Hot List Summit: Editor's Essay

MESQUITE, Nev. -- Not to be overlooked in the Hot List is the physicality.

Conservatively estimating a pace of two balls per minute at the range, each player hit 480 full shots on day one of testing. And that’s excluding a two-hour session devoted to mallet putters some said was equally stressful on the spine. Also not tallied were the shots taken during the aprÿs nine holes where testers tried out the new clubs on-course. Based on the handicaps of our testers, you could tack on another 32-47 shots depending.
    
Five hundred-plus shots. More like six hundred-plus if we included putts. Even for a tour workhorse like Vijay Singh, it’d be the fullest of days.  
    
Second-year player panelist Larry McCoy, a 6-handicap and a former club champion at Rock Ridge Country Club in Connecticut, learned his lesson.
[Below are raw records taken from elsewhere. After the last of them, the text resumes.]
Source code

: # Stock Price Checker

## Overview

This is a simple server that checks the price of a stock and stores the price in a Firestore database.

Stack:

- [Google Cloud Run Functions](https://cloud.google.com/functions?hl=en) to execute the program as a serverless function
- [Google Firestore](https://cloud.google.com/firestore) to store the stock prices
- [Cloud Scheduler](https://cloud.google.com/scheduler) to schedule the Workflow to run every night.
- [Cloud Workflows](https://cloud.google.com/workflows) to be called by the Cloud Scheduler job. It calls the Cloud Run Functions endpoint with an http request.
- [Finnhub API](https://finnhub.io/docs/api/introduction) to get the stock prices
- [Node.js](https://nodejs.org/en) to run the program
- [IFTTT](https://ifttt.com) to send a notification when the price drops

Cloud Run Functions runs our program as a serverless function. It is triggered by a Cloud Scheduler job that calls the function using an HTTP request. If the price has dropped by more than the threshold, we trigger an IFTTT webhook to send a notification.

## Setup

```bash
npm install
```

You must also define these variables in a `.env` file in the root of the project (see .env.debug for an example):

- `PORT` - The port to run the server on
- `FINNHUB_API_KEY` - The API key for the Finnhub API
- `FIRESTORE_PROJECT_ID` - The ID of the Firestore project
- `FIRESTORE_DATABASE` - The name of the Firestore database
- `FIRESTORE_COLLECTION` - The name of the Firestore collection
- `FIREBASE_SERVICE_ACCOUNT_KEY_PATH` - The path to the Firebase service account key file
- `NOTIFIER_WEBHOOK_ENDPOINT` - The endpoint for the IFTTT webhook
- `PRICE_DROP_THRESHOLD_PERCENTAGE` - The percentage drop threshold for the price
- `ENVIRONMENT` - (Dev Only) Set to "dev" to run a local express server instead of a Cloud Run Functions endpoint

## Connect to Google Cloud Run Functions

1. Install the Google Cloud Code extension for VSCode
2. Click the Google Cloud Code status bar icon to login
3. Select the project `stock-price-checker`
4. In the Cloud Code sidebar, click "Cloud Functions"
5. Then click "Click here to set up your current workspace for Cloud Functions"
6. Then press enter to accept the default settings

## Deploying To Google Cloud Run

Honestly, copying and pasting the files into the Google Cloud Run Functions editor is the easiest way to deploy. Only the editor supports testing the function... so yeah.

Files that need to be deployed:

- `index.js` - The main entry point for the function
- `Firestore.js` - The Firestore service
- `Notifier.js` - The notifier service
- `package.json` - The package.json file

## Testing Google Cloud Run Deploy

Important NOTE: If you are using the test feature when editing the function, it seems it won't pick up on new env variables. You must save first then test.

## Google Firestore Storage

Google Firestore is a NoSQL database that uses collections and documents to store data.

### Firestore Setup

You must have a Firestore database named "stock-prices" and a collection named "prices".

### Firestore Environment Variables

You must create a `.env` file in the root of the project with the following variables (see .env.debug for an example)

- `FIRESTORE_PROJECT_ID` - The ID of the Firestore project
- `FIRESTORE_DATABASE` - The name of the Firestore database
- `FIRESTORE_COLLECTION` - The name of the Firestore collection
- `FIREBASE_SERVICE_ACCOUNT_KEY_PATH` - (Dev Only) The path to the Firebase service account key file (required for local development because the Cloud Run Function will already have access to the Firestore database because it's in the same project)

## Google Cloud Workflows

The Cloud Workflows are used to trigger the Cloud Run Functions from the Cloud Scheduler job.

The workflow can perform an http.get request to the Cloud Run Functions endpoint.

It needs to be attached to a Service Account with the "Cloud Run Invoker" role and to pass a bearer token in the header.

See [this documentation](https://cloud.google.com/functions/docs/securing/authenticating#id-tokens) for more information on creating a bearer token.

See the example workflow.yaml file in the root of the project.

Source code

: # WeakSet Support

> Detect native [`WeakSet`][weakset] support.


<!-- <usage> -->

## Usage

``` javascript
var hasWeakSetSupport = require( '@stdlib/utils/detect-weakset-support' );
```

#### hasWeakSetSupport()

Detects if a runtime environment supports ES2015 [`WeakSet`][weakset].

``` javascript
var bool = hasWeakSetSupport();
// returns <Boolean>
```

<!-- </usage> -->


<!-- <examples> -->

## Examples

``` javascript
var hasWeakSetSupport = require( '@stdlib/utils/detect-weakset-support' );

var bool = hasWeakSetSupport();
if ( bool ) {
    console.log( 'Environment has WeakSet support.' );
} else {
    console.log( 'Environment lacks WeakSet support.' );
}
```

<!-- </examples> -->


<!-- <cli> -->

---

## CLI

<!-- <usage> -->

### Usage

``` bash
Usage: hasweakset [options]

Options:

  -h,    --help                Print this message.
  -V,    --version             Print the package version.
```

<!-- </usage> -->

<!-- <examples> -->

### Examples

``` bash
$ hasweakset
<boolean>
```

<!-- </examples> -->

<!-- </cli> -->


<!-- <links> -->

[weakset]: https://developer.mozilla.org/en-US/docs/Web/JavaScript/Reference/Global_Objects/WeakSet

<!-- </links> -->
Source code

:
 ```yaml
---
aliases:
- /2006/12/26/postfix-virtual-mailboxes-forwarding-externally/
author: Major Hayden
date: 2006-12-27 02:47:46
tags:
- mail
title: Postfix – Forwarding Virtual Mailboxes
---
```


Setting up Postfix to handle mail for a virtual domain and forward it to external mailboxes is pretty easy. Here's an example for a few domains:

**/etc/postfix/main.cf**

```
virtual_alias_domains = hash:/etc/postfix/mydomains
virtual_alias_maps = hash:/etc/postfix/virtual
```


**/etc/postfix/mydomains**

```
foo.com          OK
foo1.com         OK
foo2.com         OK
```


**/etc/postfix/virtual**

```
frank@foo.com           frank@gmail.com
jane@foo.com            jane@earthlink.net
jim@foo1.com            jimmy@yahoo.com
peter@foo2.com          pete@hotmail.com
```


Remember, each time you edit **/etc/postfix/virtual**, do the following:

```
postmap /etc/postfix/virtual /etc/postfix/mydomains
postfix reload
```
Like an NFL player eager to impress, McCoy arrived to camp this year fifteen pounds lighter and noticeably more muscular.
    
“Last year’s Hot List really motivated me to get in shape,” said McCoy, who for the past year has been focusing on back extensions, squats and a lot of core exercises. “When I left the Summit last year my legs were sore and my lower back hurt. The day we tested drivers I was dead from the waist down.”

“My first Hot List I did a lot of walking to prepare, nearly ten miles a day,” said three-year panelist Jason Shipley, a senior-circuit eligible 5-handicap from Baltimore. “But I think I’ve figured out the most important thing is getting my hands strong. This time around the two months leading up I hit a lot of 6-irons at the range. But not so many I’d get tendonitis. Marathon runners don’t run marathons, you know.”
    
To help preserve our lab rats’ health for at least the three days we ask of them, Golf Digest Fitness Editor Ron Kaspriske led a golf-specific group stretch at 7:45 a.m. The theme was active stretching, like rolling the wrists and ankles and other sockets of the body. The theory: passive stretching, where one holds a still position for fifteen or twenty seconds, is beneficial after a round but can overly stretch muscle fibers so much they fire less effectively in the golf swing.

Despite the summer training and game-day precautions, Day One of ball beating took its toll, even on the young guns. By the time the Nevada sun reached its apex, 34-year-old Hot List rookie Steve Verton of New Jersey, a former collegiate wide receiver, was already taping the blisters on his fingers. Even on his glove hand.